Young Honors Hoosiers Fighting the Coronavirus Pandemic in Floor Speech
Click here or on the image above for Senator Young’s full remarks.
WASHINGTON – Today, U.S. Senators Todd Young (R-Ind.) delivered remarks on the Senate floor highlighting the many Hoosiers who have stepped up to fight against the coronavirus pandemic.
“Congress I know is sending every necessary support to workers and employers and much needed supplies to medical professionals and to hospitals. We are also removing red tape to help our economy withstand this virus and speed medical innovations to treat and eventually cure it. But though our government, a government ‘of the people’, is sending relief and will continue to do so, it’s really our citizens who are leading the fight outside of government. We are showing a spirit that is uniquely Hoosier and I dare say, uniquely American.
“Across my great state there are countless acts of courage and compassion, Hoosiers leaving groceries on a neighbor’s doorstep, or printing off 3-D face masks, even something as simple as calling an old friend – maybe they live on their own and just need a word, a word so they won’t feel lonely,” said Senator Young during his floor speech.

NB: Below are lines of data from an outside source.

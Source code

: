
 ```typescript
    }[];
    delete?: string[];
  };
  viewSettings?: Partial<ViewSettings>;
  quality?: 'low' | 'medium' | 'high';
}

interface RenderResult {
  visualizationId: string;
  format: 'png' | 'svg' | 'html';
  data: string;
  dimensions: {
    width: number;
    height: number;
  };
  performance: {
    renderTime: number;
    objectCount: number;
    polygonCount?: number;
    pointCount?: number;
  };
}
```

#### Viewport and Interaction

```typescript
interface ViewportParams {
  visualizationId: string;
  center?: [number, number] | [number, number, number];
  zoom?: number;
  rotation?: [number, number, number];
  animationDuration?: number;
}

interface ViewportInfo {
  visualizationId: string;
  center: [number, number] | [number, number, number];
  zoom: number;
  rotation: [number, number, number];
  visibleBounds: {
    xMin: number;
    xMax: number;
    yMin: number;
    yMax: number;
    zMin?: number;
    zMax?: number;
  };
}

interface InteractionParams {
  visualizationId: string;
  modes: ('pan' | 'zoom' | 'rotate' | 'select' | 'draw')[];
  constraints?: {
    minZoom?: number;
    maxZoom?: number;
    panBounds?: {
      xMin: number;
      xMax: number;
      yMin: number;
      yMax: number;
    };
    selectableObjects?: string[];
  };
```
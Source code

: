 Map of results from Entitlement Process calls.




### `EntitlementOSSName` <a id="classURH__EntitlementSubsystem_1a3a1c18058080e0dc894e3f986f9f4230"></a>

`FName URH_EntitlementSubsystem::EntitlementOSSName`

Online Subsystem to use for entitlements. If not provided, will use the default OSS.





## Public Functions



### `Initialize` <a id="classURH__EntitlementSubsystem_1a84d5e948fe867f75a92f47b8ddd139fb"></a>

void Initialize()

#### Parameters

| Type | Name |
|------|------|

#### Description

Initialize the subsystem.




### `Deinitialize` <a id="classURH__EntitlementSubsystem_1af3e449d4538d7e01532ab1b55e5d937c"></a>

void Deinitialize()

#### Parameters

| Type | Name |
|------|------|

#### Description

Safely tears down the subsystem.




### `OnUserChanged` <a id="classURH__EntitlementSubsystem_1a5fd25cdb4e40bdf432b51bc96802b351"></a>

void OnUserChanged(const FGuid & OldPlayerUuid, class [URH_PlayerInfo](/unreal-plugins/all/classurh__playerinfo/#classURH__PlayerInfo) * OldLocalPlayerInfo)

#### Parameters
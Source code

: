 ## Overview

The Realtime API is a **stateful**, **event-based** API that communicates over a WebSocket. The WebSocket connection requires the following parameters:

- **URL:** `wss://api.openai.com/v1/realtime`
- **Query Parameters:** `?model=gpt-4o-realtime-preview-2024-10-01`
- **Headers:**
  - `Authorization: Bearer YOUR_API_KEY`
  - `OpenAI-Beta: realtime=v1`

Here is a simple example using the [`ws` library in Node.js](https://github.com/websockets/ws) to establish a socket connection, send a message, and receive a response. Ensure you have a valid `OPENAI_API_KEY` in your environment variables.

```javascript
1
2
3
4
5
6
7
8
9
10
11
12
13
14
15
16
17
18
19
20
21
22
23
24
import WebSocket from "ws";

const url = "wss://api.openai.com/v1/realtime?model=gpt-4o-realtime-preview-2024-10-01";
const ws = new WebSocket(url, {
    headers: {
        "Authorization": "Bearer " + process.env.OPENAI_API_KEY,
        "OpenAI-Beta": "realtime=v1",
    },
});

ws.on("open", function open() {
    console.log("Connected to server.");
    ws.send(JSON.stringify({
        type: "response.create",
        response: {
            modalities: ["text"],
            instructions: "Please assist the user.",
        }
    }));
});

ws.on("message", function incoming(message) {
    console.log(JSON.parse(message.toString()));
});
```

Remarks as Prepared for Delivery:
We are passing through a painful period, one we never imagined we’d live through, one we will never forget.
It’s not only the infected that this pandemic has hurt, the coronavirus is robbing so many Americans of their ability to earn a living, it’s taking away businesses they worked for decades to build.
New anxieties are everywhere - routines are upended. Our children are wondering when they will see their friends again, and why their graduations were canceled. It’s difficult not to feel hopeless or afraid.
Congress is sending every necessary support to workers and employers – and much needed supplies to medical professionals and hospitals. We are also removing red tape to help our economy withstand this virus and speed medical innovations to treat and eventually cure it. But though our government – a government “of the people” – is sending relief and will continue to do so - it’s our citizens who are leading the fight outside of government.
We are showing a spirit that is uniquely American – and Hoosier. Together, we are doing our parts and together we will pass through this. We see this spirit in the incredible heroism of our healthcare workers and care givers. They have been asked to bear the greatest burden – and they have answered. In doing this they are sacrificing their own safety and coming to the rescue where medicine cannot. We’ve seen it too in the bravery from those in what we have deemed our essential industries. They were essential long before this crisis – but it took this crisis to make that clear. And we have seen it in the actions of rank and file Hoosiers.
Across Indiana there are countless acts of courage and compassion, Hoosiers leaving groceries on a neighbor’s doorstep, printing off 3-D face masks, even something as simple as making purchases to help keep a local business going.
In Floyd County, Indiana, a florist dropped off azaleas at homes around the area. The accompanying notes read: “During this time of darkness, we hope to bring you a little light.” These “little lights” are glowing across our state in this otherwise dark time.
Marines are taught to confront problems with creative thinking, to adapt, improvise, and overcome. Similarly, when Hoosiers face tough situations, they roll up their sleeves and ask “how can I help?”
When Americans combine our innovative spirit with service to others we can meet any moment. Including the one we are now in.
I’ve spoken to more than 22,000 Hoosiers over the last several weeks, and I have been moved by their stories of compassion and generosity.
I heard from Maria with Sewing the Seed, which began as a ministry, but has grown into a massive community project in Vincennes. They are sewing masks for nursing homes, elderly people, immuno-compromised, and others during this time.
Twila with Sure Clean Inc. told me about their efforts to sanitize over 4,000 masks.
Willie from Jennings County is helping out his fellow veterans by delivering food, mowing grass, and doing wellness checks.
Sean and Ben with Olio – a startup in Indiana – are helping hospitals in Indiana coordinate patient care and reduce further spread of the virus.
Darrell with LifeLine Youth Ministries is making food boxes for kids in Elkhart, and has provided hundreds of meals.
I also spoke with Crossroads Distillery, Huber’s Starlight Distillery, and French Lick Winery who are producing and distributing hand sanitizer.
The list of those who are asking how they can help, and finding innovative ways to do so, is too long to recite here. The fight against coronavirus has catalyzed our American can-do spirit. Problem solvers are taking the initiative and to them we say “thank you.”
Let us move forward intent that we, and future generations, might draw energy from this moment — forever and let us resolve to find new ways to be better citizens by using our God-given talents to serve others.
The days ahead will not be easy. But we will endure them. These clouds will part and when they do, we will care for those who have been hurt and we will rebuild what we’ve lost with the same spirit with which we are now fighting this virus.